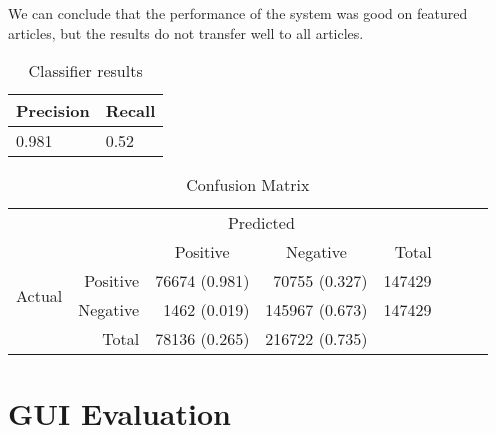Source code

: We can conclude that the performance of the system was good on featured articles, but the results do not transfer well to all articles.

\begin{table}[htbp]
\centering
\begin{tabular}{@{}ll@{}}
\toprule
Precision     & Recall       \\ \midrule
\num{0.981} & \num{0.52}
\end{tabular}
\caption{Classifier results}\label{eval-results}
\end{table}

\begin{table}[htbp]
    \centering
     \begin{tabular}{rrrrrrrr}
      \toprule
      \multicolumn{2}{c}{} & \multicolumn{2}{c}{Predicted} & \\
      \cmidrule{3-4}
      \multicolumn{2}{c}{} & \multicolumn{1}{c}{Positive} & \multicolumn{1}{c}{Negative} & Total \\
      \midrule
      \multirow{2}{*}{Actual} & Positive & \num{76674} (0.981) & \num{70755} (0.327)  & \num{147429} \\
                              & Negative & \num{1462} (0.019)  & \num{145967} (0.673) & \num{147429} \\ \cmidrule{1-2}
                              & Total    & \num{78136} (0.265) & \num{216722} (0.735) \\
      \bottomrule
    \end{tabular}
    \caption[Confusion Matrix]{Confusion Matrix}%
    \label{tab:confusionmatrix}
\end{table}

\section{GUI Evaluation}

*PROBLEM TO WORK ON*.
For each line of the material that contains "cmidrule", return a copy.

*EXERCISE ANSWER*.
      \cmidrule{3-4}
                              & Negative & \num{1462} (0.019)  & \num{145967} (0.673) & \num{147429} \\ \cmidrule{1-2}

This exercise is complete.